DAZNでは、スポーツごとの季節性を配慮し、シーズンオフの際に一定期間キャンセルができる「ポーズ機能」を導入しているが、「かなりファンから好評をいただいている。この機能は私たちがいかにファンを大事に思っているかがわかる機能の1つ」(Rushton氏)と表現した。
会場には2017年10月にDAZNアンバサダーに就任した、プロボクサーの村田諒太選手が登場。「ボクシングだけやっていると同じ動きになる。サッカーを見て走り方の研究をしたり、ほかの選手の活躍をみてモチベーションをあげたりするために、DAZNを視聴している。試合のハイライトシーンなどがあるので、とっつきやすく、興味を引きやすい映像構成になっていると思う」と自身の視聴の仕方を紹介した。

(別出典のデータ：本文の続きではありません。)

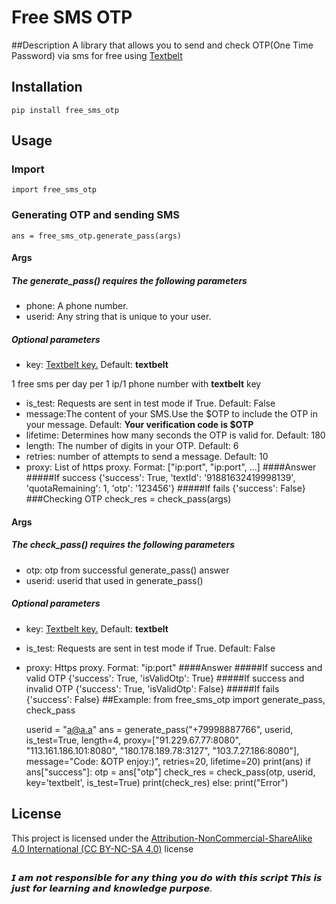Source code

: # Free SMS OTP
##Description
A library that allows you to send and check OTP(One Time Password) via sms for free using [Textbelt](https://textbelt.com/)
## Installation
    pip install free_sms_otp
## Usage
### Import
    import free_sms_otp
### Generating OTP and sending SMS
    ans = free_sms_otp.generate_pass(args)
#### Args
##### The generate_pass() requires the following parameters
* phone: A phone number.
* userid: Any string that is unique to your user.
##### Optional parameters
* key:
  [Textbelt key.](https://textbelt.com/create-key/) Default: **textbelt**

1 free sms per day per 1 ip/1 phone number with **textbelt** key
* is_test: Requests are sent in test mode if True. Default: False
* message:The content of your SMS.Use the $OTP to include the OTP in your message.  Default: **Your verification code is $OTP**
* lifetime: Determines how many seconds the OTP is valid for. Default: 180
* length: The number of digits in your OTP.  Default: 6
* retries: number of attempts to send a message. Default: 10
* proxy: List of https proxy. Format: ["ip:port", "ip:port", ...]
####Answer
#####If success
    {'success': True, 'textId': '91881632419998139', 'quotaRemaining': 1, 'otp': '123456'}
#####If fails
    {'success': False}
###Checking OTP
    check_res = check_pass(args)
#### Args
##### The check_pass() requires the following parameters
* otp: otp from successful generate_pass() answer
* userid: userid that used in generate_pass()
##### Optional parameters
* key: [Textbelt key.](https://textbelt.com/create-key/) Default: **textbelt**
* is_test: Requests are sent in test mode if True. Default: False
* proxy: Https proxy. Format: "ip:port"
####Answer
#####If success and valid OTP
    {'success': True, 'isValidOtp': True}
#####If success and invalid OTP
    {'success': True, 'isValidOtp': False}
#####If fails
    {'success': False}
##Example:
    from free_sms_otp import generate_pass, check_pass
    
    userid = "a@a.a"
    ans = generate_pass("+79998887766", userid, is_test=True, length=4,
                        proxy=["91.229.67.77:8080", "113.161.186.101:8080", "180.178.189.78:3127", "103.7.27.186:8080"],
                        message="Code: &OTP enjoy:)",
                        retries=20,
                        lifetime=20)
    print(ans)
    if ans["success"]:
        otp = ans["otp"]
        check_res = check_pass(otp, userid, key='textbelt', is_test=True)
        print(check_res)
    else:
        print("Error")
## License
This project is licensed under the [Attribution-NonCommercial-ShareAlike 4.0 International (CC BY-NC-SA 4.0)](https://github.com/QwertyQwertovich/free-sms-otp/blob/master/LICENSE) license
##
𝙄 𝙖𝙢 𝙣𝙤𝙩 𝙧𝙚𝙨𝙥𝙤𝙣𝙨𝙞𝙗𝙡𝙚 𝙛𝙤𝙧 𝙖𝙣𝙮 𝙩𝙝𝙞𝙣𝙜 𝙮𝙤𝙪 𝙙𝙤 𝙬𝙞𝙩𝙝 𝙩𝙝𝙞𝙨 𝙨𝙘𝙧𝙞𝙥𝙩 𝙏𝙝𝙞𝙨 𝙞𝙨 𝙟𝙪𝙨𝙩 𝙛𝙤𝙧 𝙡𝙚𝙖𝙧𝙣𝙞𝙣𝙜 𝙖𝙣𝙙 𝙠𝙣𝙤𝙬𝙡𝙚𝙙𝙜𝙚 𝙥𝙪𝙧𝙥𝙤𝙨𝙚.
##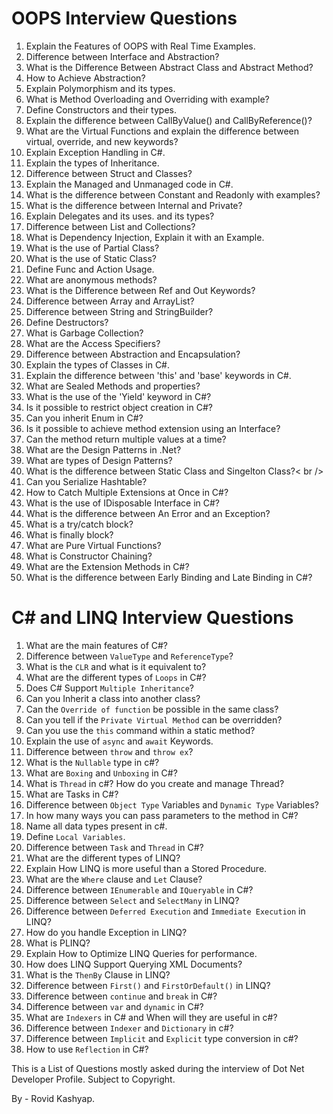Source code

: # OOPS Interview Questions

1. Explain the Features of OOPS with Real Time Examples. <br />
2. Difference between Interface and Abstraction? <br />
3. What is the Difference Between Abstract Class and Abstract Method? <br />
4. How to Achieve Abstraction? <br />
5. Explain Polymorphism and its types. <br />
6. What is Method Overloading and Overriding with example? <br />
7. Define Constructors and their types. <br />
8. Explain the difference between CallByValue() and CallByReference()? <br />
9. What are the Virtual Functions and explain the difference between virtual, override, and new keywords? <br />
10. Explain Exception Handling in C#. <br />
11. Explain the types of Inheritance. <br />
12. Difference between Struct and Classes? <br />
13. Explain the Managed and Unmanaged code in C#. <br />
14. What is the difference between Constant and Readonly with examples? <br />
15. What is the difference between Internal and Private? <br />
16. Explain Delegates and its uses. and its types? <br />
17. Difference between List and Collections? <br />
18. What is Dependency Injection, Explain it with an Example. <br />
19. What is the use of Partial Class? <br />
20. What is the use of Static Class? <br />
21. Define Func and Action Usage. <br />
22. What are anonymous methods? <br />
23. What is the Difference between Ref and Out Keywords? <br />
24. Difference between Array and ArrayList? <br />
25. Difference between String and StringBuilder? <br />
26. Define Destructors? <br />
27. What is Garbage Collection? <br />
28. What are the Access Specifiers? <br />
29. Difference between Abstraction and Encapsulation? <br />
30. Explain the types of Classes in C#. <br />
31. Explain the difference between 'this' and 'base' keywords in C#. <br />
32. What are Sealed Methods and properties? <br />
33. What is the use of the 'Yield' keyword in C#? <br />
34. Is it possible to restrict object creation in C#? <br />
35. Can you inherit Enum in C#? <br />
36. Is it possible to achieve method extension using an Interface? <br />
37. Can the method return multiple values at a time? <br />
38. What are the Design Patterns in .Net? <br />
39. What are types of Design Patterns? <br />
40. What is the difference between Static Class and Singelton Class?< br />
41. Can you Serialize Hashtable? <br />
42. How to Catch Multiple Extensions at Once in C#? <br />
43. What is the use of IDisposable Interface in C#? <br />
44. What is the difference between An Error and an Exception? <br />
45. What is a try/catch block? <br />
46. What is finally block? <br />
47. What are Pure Virtual Functions? <br />
48. What is Constructor Chaining? <br />
49. What are the Extension Methods in C#? <br />
50. What is the difference between Early Binding and Late Binding in C#? <br />

# C# and LINQ Interview Questions

1. What are the main features of C#? <br />
2. Difference between `ValueType` and `ReferenceType`? <br />
3. What is the `CLR` and what is it equivalent to? <br />
4. What are the different types of `Loops` in C#? <br />
5. Does C# Support `Multiple Inheritance`? <br />
6. Can you Inherit a class into another class? <br />
7. Can the `Override of function` be possible in the same class? <br />
8. Can you tell if the `Private Virtual Method` can be overridden? <br />
9. Can you use the `this` command within a static method? <br />
10. Explain the use of `async` and `await` Keywords. <br />
11. Difference between `throw` and `throw ex`? <br />
12. What is the `Nullable` type in c#? <br />
13. What are `Boxing` and `Unboxing` in C#? <br />
14. What is `Thread` in c#? How do you create and manage Thread? <br />
15. What are Tasks in C#? <br />
16. Difference between `Object Type` Variables and `Dynamic Type` Variables? <br />
17. In how many ways you can pass parameters to the method in C#? <br />
18. Name all data types present in c#. <br />
19. Define `Local Variables`. <br />
20. Difference between `Task` and `Thread` in C#? <br />
21. What are the different types of LINQ? <br />
22. Explain How LINQ is more useful than a Stored Procedure. <br />
23. What are the `Where` clause and `Let` Clause? <br />
24. Difference between `IEnumerable` and `IQueryable` in C#? <br />
25. Difference between `Select` and `SelectMany` in LINQ? <br />
26. Difference between `Deferred Execution` and `Immediate Execution` in LINQ? <br />
27. How do you handle Exception in LINQ? <br />
28. What is PLINQ? <br />
29. Explain How to Optimize LINQ Queries for performance. <br />
30. How does LINQ Support Querying XML Documents? <br />
31. What is the `ThenBy` Clause in LINQ? <br />
32. Difference between `First()` and `FirstOrDefault()` in LINQ? <br />
33. Difference between `continue` and `break` in C#? <br />
34. Difference between `var` and `dynamic` in C#? <br />
35. What are `Indexers` in C# and When will they are useful in c#? <br />
36. Difference between `Indexer` and `Dictionary` in c#? <br />
37. Difference between `Implicit` and `Explicit` type conversion in c#? <br />
38. How to use `Reflection` in C#?

This is a List of Questions mostly asked during the interview of Dot Net Developer Profile.
Subject to Copyright.

By - Rovid Kashyap.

もう一人のスペシャルゲストとして登場した、日本プロサッカーリーグ理事長の村井満氏は、DAZNと組んで体制を大きく変更した2017年のサッカー中継に対し「大きく変貌を遂げた。DAZNから多くを学び、中継制作をJリーグでやることになった。数多くの動画データはウェブサイト上などに拡散することで、関心を得られ、2017年のJリーグ来場者数は過去最高、さらに平均年齢が下がり、新たなファンを獲得できた。これらはDAZNのサポートによるところが大きく、感謝している」とコメント。2018年は新たな取り組みとして「FRIDAY NIGHT J.LEAGUE」をスタートすることを発表した。
2017年から取り組む、通常よりもカメラ台数を増やし臨場感ある試合を中継する「サンデー・Jプライム」と、複数の試合が視聴できる「Jリーグ・ゾーン」を推進するほか、J1リーグにおける、カメラの台数を12~18台まで増やし、中継のクオリティを向上させる方針。DAZNコンテンツ制作本部長の水野重理氏は「スポーツ中継は、どれだけ臨場感を出せるかが決め手。Jリーグの映像を数年以内に欧州のプレミアリーグなど世界的な最高水準にまで上げ、さらにそれを越えていきたい。Jリーグの映像が世界をリードしていくことを目指している」と意欲を見せた。
DAZNでは同日、2018年自転車競技ロードレースの配信ラインアップを発表。1月28日に世界各国60レースをライブ配信することなども発表している。
Rushton氏は「DAZNは順調なスタートを切った。2018年も大胆で思い切った提案をし、投資、パートナーシップを拡充する戦略を図る。これからも事業を伸ばしていく」と締めた。